One of the foundational ideas for modern organismal biology is that species can be characterized by a multidimensional niche, in which the dimensions correspond to conditions and resources that are necessary for individuals to survive and reproduce and for populations to persist. From this idea grew the study of specialization, which is the study of niche “breadth” along one or many axes of the ecological niche. A species is said to be “specialized” if, for example, the range of temperatures under which it thrives or prey species on which it feeds is narrower than another species. Thus specialization and generalization are relative terms, and they are also dynamic in ecological and evolutionary time and space. In some cases, proximate ecological factors (such as the presence of a competitor or predator) can be identified that determine the position of a species along a continuum of specialization and generalization. One of the primary challenges in the study of specialization has been to identify and separate ecological factors from evolutionary factors that constrain species or entire lineages to narrow niche breadth. Are species constrained to specialize more by their evolutionary past (i.e., limited fundamental niche breadth) or more by their ecological circumstance (i.e., limited realized niche breadth)? Interest in this issue has increased in recent decades and is currently fueled at least in part by the increasing possibility (via new genomic tools) of understanding the genetic architecture of specialized phenotypes in wild populations. Another factor fueling continued interest is the need to understand forest and agricultural pests, as well as the accumulation of large datasets of trophic interactions across communities or for species-rich lineages. Here we cover the roots of the study of specialization and point to some of the new directions and even classic questions that might be answered within the next ten years. Although relevant to the study of the evolution of specialization, a number of related subfields are not covered, including optimal foraging theory, plasticity through learning of trophic or habitat preferences, and community-level impacts of specialized interactions. Throughout, we emphasize (although not exclusively) trophic specialization in plant-herbivore systems, partly because this is the expertise of the authors but also because many important examples and theory have come from this area.
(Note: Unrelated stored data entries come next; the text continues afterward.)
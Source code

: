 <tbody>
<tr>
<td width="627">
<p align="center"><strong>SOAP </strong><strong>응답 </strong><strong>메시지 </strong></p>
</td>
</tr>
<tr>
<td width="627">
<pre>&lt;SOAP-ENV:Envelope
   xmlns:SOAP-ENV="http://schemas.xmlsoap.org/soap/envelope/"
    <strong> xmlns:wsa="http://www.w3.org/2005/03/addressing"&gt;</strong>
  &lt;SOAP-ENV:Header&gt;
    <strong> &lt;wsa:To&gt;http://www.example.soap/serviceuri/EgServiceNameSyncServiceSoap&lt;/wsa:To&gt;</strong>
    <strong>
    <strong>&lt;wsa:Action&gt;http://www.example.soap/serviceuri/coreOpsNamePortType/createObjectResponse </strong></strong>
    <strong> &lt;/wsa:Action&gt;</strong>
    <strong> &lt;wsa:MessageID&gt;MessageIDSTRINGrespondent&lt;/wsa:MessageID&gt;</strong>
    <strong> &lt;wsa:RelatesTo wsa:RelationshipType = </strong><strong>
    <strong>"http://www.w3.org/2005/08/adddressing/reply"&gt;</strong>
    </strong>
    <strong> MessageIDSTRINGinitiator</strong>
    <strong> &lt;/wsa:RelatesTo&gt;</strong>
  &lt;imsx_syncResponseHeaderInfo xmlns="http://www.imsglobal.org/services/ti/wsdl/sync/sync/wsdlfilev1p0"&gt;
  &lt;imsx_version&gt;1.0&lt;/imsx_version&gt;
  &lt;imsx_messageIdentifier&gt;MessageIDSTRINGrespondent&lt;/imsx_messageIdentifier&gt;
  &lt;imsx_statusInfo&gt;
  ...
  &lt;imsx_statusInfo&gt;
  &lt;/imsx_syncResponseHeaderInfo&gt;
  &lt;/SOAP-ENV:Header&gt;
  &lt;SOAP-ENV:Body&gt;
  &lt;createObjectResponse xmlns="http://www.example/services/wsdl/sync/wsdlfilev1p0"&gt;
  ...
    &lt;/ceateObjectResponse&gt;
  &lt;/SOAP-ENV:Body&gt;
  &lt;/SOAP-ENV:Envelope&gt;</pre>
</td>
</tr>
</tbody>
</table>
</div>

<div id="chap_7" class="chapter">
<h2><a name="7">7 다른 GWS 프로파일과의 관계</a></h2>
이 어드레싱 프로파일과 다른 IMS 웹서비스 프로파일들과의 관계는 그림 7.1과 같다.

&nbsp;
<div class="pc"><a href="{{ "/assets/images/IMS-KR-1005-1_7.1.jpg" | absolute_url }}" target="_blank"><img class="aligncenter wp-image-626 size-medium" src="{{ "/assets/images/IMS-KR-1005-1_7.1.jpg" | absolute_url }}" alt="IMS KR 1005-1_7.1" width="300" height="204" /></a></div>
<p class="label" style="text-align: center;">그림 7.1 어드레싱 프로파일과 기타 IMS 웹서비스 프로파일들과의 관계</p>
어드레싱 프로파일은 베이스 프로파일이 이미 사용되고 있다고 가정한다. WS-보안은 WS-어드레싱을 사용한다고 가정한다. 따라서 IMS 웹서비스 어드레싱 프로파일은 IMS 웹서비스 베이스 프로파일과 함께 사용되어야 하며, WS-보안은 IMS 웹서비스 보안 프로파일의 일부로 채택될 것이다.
The landmark paper for the field in the late 20th century is Futuyma and Moreno 1988 (also see the historical overview in Berenbaum 1996). The study of specialization was growing rapidly in the 1980s, and condensing around a set of core hypotheses (e.g., the trade-off hypothesis, the dead-end hypothesis; see Trade-Offs and Specialization as an Evolutionary Dead End). In subsequent decades, there have been many more review papers (e.g., Poisot, et al. 2011), which is not surprising given the breadth of the challenge of understanding evolutionary dynamics of the ecological niche. These overview papers continue to be important for setting research agendas in a diverse field (e.g., Bolnick, et al. 2003), but they are not without their biases. For example, the field has often focused on specialization in trophic interactions to the exclusion of specialization in habitat or abiotic associations; and many workers in the field (the present authors included) have often focused on herbivorous insects (e.g., Forister, et al. 2012, Jaenike 1990), not only for their extreme diversity and specialization but also for the ease with which they can be manipulated and exposed to alternative resources. Without doubt, examples from plants and other animals have been influential in a great many cases, as can be seen in many of the reviews cited here.
Berenbaum, M. R. 1996. Introduction to the symposium: On the evolution of specialization. The American Naturalist 148:S78–S83.
This paper provides a short introduction to the evolution of specialization with a succinct historical overview up to the mid-1990s. It focuses on trophic interactions and outlines some of the major difficulties in studying specialization, including how our human and cultural biases may influence how it is defined.
Bolnick, D. I., R. Svanbäck, J. A. Fordyce, et al. 2003. The ecology of individuals: Incidence and implications of individual specialization. The American Naturalist 161.1: 1–28.
This highly influential paper challenges the assumption that populations are normally homogeneous collections of individuals with identical degrees and types of specialization. To the contrary, strong empirical evidence suggests that relatively generalized populations are often heterogeneous collections of more specialized individuals. The theoretical, ecological, evolutionary, and conservation implications of these insights are explored.
Brooks, D. R., and D. A. McLennan. 2002. The nature of diversity: An evolutionary voyage of discovery. Chicago: Univ. of Chicago Press.
This book gives an expansive and in-depth overview of the history, theory, methods, and empirical work related to the concept of ecological specialization. Among many important ideas, it introduces the concept of “faux generalists” to describe species with apparently wide diet breadth that are actually specialized on a specific resource and tracking that same resource in multiple host or prey species.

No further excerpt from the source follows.